**TASK DETAILS**
In the records below, find the line containing "क्यों रहा? (घ)" and retype it and every line after it exactly, adding nothing.

**DATASET RECORDS**
<<<<

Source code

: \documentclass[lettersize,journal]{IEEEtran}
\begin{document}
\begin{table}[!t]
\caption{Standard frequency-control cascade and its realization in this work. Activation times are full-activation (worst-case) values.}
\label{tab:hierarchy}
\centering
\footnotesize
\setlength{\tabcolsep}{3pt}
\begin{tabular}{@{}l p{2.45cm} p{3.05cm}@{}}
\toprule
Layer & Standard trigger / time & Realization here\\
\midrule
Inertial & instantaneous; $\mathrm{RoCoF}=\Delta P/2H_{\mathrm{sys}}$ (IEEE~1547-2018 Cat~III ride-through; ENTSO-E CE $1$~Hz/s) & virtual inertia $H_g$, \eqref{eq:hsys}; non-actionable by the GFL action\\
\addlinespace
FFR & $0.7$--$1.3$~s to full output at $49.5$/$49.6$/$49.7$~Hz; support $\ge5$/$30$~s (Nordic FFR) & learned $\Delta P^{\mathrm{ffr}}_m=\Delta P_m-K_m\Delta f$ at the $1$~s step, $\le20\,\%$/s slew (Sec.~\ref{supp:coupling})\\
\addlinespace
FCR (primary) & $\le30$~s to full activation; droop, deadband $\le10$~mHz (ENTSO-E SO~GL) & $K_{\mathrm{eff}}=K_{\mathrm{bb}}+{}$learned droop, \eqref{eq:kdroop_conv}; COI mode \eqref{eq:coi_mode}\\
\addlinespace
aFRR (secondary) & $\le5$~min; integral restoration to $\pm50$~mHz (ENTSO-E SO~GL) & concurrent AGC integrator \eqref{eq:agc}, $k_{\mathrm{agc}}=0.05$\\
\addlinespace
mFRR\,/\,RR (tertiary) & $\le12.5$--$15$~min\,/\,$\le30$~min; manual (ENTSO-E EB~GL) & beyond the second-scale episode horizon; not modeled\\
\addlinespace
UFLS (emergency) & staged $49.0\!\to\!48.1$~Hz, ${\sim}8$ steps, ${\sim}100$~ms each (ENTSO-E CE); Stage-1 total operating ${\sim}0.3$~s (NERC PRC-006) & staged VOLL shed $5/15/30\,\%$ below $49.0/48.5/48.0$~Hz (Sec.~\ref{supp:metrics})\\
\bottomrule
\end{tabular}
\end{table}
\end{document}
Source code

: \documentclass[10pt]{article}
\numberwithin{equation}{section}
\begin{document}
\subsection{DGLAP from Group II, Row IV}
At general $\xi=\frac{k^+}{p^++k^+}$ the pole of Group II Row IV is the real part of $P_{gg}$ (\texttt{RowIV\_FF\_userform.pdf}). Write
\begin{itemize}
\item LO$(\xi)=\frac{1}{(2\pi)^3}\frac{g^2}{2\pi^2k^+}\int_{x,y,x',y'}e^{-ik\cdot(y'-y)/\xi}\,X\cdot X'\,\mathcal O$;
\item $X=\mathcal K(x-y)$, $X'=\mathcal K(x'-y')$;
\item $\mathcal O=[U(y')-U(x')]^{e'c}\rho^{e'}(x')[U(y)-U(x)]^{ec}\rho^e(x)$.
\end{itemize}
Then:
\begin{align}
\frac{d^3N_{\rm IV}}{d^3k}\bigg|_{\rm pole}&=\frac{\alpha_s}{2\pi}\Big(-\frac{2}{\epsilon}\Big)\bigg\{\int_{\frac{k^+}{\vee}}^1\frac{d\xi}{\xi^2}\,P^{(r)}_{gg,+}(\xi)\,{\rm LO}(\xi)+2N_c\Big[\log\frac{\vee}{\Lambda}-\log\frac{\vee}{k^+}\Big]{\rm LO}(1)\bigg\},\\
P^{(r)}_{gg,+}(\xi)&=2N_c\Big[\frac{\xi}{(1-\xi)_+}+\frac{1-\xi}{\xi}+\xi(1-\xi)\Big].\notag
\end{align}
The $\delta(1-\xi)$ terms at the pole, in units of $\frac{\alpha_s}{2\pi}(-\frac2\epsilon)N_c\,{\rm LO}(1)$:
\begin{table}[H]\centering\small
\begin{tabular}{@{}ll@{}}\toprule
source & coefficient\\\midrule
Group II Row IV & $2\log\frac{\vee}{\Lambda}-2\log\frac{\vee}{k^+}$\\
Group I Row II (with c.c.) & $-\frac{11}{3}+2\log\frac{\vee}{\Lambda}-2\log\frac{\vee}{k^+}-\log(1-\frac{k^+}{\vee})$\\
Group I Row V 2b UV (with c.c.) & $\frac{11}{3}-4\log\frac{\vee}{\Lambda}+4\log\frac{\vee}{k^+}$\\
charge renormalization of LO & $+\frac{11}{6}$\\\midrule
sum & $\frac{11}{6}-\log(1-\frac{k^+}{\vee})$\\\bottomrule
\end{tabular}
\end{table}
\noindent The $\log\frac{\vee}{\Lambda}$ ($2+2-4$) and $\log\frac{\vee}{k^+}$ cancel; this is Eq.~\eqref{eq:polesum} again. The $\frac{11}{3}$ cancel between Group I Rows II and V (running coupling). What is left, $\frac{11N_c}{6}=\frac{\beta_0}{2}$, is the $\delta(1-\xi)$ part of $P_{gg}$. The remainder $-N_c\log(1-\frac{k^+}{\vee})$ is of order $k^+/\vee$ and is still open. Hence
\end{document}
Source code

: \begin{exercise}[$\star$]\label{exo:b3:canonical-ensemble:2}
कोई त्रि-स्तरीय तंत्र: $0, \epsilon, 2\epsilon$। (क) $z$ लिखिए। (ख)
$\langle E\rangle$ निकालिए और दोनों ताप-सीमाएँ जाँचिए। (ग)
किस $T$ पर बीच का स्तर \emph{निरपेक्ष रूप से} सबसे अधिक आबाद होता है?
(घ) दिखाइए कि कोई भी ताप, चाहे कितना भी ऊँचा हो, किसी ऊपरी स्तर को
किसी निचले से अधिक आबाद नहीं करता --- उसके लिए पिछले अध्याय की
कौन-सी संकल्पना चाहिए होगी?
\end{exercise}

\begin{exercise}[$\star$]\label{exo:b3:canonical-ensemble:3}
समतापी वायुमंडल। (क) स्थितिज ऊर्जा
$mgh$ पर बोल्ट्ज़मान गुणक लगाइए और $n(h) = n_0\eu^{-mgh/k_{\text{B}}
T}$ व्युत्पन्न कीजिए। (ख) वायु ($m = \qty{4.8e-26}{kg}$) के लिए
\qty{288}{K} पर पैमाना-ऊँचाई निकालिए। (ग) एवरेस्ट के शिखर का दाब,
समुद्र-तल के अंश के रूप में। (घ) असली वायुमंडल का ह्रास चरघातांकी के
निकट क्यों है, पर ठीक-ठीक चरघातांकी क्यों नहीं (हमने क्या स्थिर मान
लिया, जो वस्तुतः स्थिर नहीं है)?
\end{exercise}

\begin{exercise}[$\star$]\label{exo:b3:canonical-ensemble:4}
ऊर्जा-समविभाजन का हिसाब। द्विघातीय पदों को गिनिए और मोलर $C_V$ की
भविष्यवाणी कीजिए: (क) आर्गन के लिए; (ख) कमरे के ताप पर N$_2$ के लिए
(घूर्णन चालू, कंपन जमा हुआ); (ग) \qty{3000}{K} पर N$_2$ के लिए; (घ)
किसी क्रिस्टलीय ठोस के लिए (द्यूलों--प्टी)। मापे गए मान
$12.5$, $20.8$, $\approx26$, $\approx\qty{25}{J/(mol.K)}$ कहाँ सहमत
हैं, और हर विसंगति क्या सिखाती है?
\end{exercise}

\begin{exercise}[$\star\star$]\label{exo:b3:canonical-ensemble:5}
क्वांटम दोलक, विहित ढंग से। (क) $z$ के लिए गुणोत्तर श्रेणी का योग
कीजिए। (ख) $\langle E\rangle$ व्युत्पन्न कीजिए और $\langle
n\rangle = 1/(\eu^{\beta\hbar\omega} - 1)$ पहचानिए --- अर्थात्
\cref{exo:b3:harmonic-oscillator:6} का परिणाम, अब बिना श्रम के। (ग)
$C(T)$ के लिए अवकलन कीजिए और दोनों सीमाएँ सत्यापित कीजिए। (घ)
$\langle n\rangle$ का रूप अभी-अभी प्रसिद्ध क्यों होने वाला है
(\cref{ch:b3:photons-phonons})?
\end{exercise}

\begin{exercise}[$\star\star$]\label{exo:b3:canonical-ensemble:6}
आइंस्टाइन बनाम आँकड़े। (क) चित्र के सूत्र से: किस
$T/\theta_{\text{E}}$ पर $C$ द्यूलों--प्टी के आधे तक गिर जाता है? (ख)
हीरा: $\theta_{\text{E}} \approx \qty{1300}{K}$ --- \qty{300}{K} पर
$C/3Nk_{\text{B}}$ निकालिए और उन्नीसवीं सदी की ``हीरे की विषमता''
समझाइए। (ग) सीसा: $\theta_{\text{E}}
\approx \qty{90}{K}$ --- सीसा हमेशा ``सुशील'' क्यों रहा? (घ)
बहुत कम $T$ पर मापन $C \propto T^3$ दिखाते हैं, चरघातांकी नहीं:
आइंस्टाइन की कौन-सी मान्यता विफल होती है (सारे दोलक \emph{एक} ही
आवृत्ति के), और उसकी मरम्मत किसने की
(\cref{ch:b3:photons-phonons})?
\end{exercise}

>>>>

**OUTPUT**
\approx \qty{90}{K}$ --- सीसा हमेशा ``सुशील'' क्यों रहा? (घ)
बहुत कम $T$ पर मापन $C \propto T^3$ दिखाते हैं, चरघातांकी नहीं:
आइंस्टाइन की कौन-सी मान्यता विफल होती है (सारे दोलक \emph{एक} ही
आवृत्ति के), और उसकी मरम्मत किसने की
(\cref{ch:b3:photons-phonons})?
\end{exercise}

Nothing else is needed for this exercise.